**What you are asked to do:**
Figure out how many lines of the listing include the string "github"; the reply is only that number.
START Available records
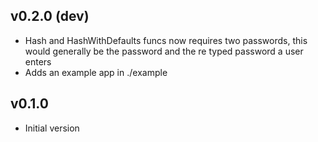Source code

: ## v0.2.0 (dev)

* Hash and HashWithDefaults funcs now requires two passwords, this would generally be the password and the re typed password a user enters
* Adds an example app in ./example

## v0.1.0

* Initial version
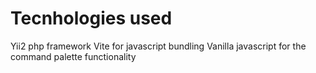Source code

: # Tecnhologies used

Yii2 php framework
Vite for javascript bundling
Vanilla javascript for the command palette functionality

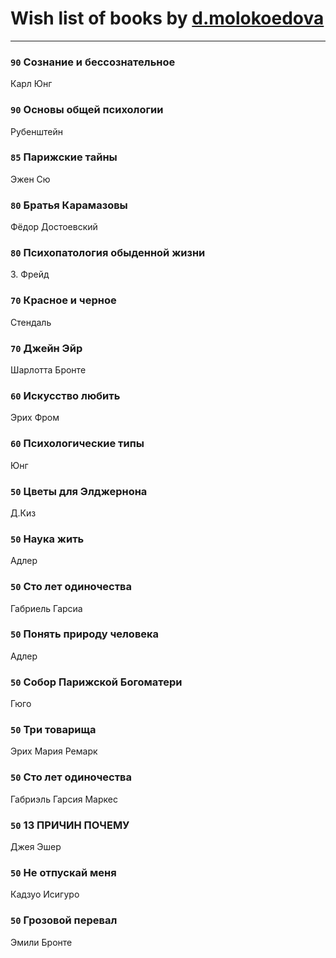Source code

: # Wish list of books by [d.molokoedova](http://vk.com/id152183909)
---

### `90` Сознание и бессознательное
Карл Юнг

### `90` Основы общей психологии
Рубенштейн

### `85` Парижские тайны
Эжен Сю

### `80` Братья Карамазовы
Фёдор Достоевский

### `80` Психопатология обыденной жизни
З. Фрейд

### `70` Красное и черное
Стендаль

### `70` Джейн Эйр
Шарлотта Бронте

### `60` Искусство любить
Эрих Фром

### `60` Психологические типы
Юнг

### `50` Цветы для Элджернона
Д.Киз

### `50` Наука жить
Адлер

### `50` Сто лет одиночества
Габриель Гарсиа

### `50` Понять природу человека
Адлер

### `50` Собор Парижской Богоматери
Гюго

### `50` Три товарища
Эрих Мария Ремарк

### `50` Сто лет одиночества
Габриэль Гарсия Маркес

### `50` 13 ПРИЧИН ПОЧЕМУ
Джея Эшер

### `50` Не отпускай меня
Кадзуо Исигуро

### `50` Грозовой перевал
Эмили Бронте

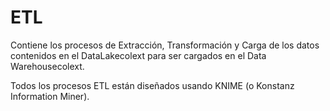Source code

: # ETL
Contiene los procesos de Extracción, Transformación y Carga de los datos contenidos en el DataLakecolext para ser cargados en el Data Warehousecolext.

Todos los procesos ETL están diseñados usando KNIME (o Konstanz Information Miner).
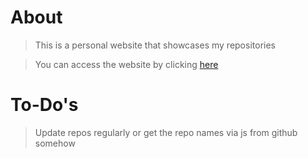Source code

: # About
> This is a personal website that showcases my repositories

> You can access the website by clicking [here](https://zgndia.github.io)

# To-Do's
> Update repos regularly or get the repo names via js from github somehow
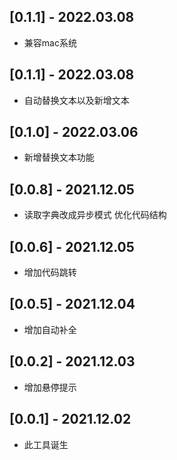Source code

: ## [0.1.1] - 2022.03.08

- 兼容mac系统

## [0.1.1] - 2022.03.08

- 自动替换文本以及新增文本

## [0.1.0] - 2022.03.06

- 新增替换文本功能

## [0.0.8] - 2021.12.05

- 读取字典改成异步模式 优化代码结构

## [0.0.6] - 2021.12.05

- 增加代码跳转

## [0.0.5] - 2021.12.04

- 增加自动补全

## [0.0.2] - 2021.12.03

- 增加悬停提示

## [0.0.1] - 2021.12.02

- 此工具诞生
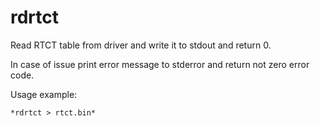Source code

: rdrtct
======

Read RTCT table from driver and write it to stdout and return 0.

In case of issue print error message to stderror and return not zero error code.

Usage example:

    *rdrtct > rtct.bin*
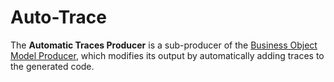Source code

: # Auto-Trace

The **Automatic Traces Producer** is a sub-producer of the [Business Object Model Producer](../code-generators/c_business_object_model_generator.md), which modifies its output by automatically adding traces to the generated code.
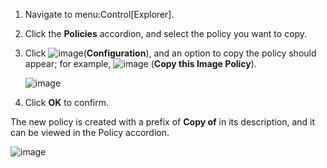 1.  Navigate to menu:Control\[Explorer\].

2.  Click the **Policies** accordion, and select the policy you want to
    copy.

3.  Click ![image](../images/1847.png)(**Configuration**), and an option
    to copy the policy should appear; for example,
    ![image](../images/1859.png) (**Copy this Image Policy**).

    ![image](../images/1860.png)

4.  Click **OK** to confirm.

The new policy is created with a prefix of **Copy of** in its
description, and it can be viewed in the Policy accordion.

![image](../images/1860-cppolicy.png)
END Available records
**Solution to the exercise:**
2